Required action
Look through the entries below. Report each line that has the word "file" in it.
───── Data for analysis
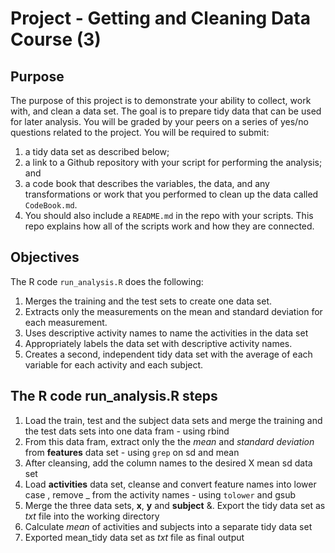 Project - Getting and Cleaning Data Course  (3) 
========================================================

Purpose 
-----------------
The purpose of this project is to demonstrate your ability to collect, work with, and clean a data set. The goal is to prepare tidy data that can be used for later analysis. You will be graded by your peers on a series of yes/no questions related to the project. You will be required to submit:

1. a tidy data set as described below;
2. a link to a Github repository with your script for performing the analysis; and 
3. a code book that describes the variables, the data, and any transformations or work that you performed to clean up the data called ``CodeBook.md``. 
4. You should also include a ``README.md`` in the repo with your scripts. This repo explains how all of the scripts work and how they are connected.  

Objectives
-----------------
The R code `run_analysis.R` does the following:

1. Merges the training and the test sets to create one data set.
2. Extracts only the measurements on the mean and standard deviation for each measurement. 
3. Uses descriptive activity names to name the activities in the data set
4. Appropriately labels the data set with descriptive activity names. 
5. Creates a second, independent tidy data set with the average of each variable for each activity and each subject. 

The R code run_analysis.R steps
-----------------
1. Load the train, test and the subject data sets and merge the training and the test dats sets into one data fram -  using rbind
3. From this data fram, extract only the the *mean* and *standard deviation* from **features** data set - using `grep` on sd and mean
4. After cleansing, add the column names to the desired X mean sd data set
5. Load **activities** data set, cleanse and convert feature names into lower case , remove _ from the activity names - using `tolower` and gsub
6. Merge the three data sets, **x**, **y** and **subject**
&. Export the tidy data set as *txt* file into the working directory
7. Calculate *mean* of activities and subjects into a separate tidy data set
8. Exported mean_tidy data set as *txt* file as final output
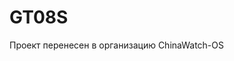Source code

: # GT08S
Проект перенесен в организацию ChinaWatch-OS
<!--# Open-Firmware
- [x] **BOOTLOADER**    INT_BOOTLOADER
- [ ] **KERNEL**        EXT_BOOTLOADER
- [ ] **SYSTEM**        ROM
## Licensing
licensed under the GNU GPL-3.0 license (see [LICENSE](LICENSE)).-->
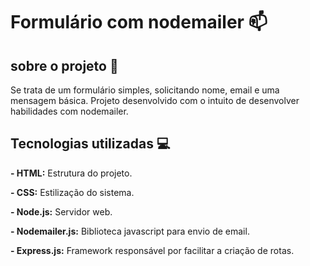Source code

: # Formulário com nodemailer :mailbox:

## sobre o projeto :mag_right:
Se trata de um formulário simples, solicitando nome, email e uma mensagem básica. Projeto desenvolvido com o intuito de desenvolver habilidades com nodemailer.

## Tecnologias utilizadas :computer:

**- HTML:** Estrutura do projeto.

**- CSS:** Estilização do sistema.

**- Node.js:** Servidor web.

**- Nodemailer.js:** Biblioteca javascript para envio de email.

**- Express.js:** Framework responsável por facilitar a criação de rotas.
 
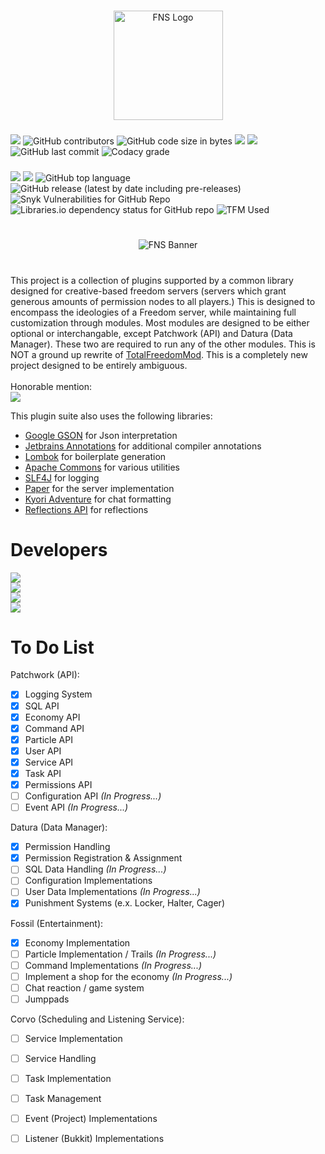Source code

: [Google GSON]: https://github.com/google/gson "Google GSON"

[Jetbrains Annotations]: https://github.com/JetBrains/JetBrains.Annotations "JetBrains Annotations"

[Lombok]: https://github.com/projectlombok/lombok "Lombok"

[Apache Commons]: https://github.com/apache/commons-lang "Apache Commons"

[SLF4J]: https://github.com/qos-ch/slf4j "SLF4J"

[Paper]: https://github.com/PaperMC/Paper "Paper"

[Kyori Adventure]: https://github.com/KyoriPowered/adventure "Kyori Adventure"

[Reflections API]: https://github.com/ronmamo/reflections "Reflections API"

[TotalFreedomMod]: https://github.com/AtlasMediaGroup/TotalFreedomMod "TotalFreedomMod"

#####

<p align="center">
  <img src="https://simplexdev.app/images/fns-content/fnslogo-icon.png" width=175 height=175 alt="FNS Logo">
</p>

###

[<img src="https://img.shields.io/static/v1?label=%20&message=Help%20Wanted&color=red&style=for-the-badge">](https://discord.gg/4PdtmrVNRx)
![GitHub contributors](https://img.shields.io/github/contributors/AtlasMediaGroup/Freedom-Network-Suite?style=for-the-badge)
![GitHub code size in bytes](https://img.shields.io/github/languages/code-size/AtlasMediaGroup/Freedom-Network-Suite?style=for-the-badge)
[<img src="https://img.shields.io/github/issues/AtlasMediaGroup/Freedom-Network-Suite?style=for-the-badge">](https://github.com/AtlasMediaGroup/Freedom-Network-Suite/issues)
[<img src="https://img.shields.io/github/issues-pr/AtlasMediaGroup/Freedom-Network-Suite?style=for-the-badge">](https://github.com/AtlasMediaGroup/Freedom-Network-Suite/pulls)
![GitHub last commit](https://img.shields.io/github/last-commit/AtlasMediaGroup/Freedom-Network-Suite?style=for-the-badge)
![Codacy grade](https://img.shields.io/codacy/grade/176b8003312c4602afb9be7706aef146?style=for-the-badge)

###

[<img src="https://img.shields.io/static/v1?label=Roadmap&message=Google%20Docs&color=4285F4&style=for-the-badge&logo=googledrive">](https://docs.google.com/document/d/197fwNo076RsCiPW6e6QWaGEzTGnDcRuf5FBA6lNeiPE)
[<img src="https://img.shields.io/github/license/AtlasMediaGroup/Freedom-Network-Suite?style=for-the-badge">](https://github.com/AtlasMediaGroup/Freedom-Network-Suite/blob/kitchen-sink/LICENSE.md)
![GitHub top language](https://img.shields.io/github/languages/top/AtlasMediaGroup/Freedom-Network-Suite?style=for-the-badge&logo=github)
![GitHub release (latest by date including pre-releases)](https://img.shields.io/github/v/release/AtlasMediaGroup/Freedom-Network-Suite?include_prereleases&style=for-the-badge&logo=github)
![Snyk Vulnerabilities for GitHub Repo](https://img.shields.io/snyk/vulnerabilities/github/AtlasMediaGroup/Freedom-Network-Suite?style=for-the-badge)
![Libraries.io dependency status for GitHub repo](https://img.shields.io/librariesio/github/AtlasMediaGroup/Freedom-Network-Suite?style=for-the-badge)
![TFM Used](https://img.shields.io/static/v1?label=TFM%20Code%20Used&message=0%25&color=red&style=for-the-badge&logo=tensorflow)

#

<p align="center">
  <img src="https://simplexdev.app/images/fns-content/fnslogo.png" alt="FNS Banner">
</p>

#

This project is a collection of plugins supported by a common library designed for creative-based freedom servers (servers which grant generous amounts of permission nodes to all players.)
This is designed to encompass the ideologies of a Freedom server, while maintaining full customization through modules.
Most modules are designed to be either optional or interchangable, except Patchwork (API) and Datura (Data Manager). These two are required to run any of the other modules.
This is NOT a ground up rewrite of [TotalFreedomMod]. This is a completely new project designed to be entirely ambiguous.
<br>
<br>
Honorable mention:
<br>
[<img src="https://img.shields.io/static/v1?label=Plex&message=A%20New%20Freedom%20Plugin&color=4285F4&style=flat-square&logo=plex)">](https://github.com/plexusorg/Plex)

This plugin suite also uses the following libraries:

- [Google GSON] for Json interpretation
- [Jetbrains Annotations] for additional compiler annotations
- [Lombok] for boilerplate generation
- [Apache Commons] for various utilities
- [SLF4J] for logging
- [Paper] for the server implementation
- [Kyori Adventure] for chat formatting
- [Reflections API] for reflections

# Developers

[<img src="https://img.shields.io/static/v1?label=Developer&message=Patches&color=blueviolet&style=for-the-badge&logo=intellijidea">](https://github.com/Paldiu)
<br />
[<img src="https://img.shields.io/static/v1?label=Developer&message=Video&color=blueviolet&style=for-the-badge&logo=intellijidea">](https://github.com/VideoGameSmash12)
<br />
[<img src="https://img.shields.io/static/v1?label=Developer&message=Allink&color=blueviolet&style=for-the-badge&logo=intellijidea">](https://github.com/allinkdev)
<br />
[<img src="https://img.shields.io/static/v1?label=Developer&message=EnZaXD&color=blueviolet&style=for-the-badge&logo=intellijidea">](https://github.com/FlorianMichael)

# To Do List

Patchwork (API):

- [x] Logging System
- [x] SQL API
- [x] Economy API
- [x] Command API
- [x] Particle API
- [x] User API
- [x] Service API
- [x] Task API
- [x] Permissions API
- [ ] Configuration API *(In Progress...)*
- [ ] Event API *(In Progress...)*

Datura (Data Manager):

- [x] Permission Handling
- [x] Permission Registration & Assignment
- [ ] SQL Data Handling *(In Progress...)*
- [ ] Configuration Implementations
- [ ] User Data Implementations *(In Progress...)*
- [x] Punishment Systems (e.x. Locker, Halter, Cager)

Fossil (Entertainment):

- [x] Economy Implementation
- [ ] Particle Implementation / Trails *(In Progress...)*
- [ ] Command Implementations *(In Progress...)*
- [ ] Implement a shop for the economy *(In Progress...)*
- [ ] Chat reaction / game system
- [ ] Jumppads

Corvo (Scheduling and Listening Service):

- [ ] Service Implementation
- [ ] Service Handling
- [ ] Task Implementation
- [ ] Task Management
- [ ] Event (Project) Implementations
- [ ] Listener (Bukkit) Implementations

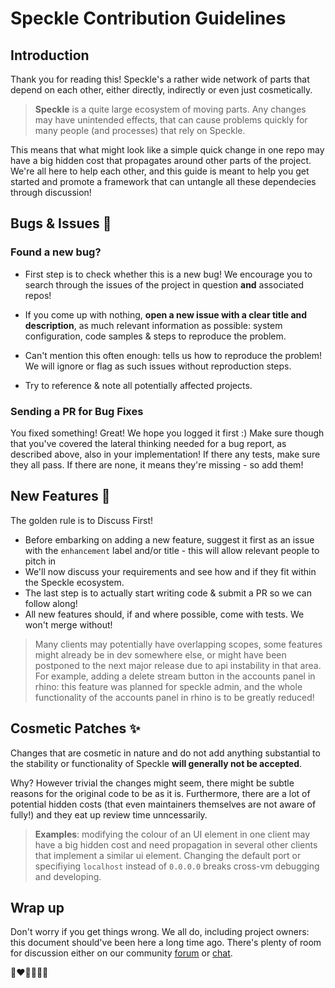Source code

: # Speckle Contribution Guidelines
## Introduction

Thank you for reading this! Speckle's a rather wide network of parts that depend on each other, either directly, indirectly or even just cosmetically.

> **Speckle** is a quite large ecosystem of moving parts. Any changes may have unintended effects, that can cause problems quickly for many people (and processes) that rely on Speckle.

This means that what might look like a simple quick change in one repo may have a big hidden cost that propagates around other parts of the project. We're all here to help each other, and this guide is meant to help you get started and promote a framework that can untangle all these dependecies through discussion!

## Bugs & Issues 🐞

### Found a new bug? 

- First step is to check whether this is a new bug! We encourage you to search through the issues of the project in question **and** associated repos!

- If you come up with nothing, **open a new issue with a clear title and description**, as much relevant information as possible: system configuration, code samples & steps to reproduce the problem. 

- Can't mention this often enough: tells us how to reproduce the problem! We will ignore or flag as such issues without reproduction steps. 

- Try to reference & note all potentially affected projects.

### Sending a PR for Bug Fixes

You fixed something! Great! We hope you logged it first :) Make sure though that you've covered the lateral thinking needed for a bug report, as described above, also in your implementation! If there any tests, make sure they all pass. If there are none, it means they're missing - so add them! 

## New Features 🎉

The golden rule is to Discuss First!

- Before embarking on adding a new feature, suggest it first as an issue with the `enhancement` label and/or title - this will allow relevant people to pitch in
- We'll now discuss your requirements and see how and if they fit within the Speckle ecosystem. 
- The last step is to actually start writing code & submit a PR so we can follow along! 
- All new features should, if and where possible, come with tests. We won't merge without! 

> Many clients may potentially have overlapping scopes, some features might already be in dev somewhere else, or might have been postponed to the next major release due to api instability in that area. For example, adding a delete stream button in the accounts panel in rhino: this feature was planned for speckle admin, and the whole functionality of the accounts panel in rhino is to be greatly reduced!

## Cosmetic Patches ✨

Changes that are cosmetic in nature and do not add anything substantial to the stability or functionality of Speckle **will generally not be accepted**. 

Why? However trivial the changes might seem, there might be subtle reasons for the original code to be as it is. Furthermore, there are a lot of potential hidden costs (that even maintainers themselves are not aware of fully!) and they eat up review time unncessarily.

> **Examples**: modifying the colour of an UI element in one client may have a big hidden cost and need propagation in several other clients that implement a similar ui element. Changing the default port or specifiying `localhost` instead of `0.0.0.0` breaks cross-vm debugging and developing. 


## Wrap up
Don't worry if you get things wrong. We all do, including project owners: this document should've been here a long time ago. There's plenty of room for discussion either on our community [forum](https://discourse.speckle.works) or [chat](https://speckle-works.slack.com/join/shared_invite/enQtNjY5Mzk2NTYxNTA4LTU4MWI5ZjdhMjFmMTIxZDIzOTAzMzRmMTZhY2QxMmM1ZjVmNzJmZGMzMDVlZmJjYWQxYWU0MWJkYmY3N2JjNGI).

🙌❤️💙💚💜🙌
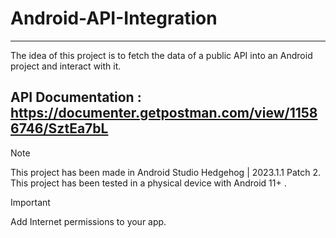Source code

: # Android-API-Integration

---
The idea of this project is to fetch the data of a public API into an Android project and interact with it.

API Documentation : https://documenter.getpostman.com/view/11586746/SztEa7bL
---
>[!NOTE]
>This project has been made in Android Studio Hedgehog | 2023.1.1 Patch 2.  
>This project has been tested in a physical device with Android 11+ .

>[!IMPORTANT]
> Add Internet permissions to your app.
──────────
Solution for this task
&. Export the tidy data set as *txt* file into the working directory
8. Exported mean_tidy data set as *txt* file as final output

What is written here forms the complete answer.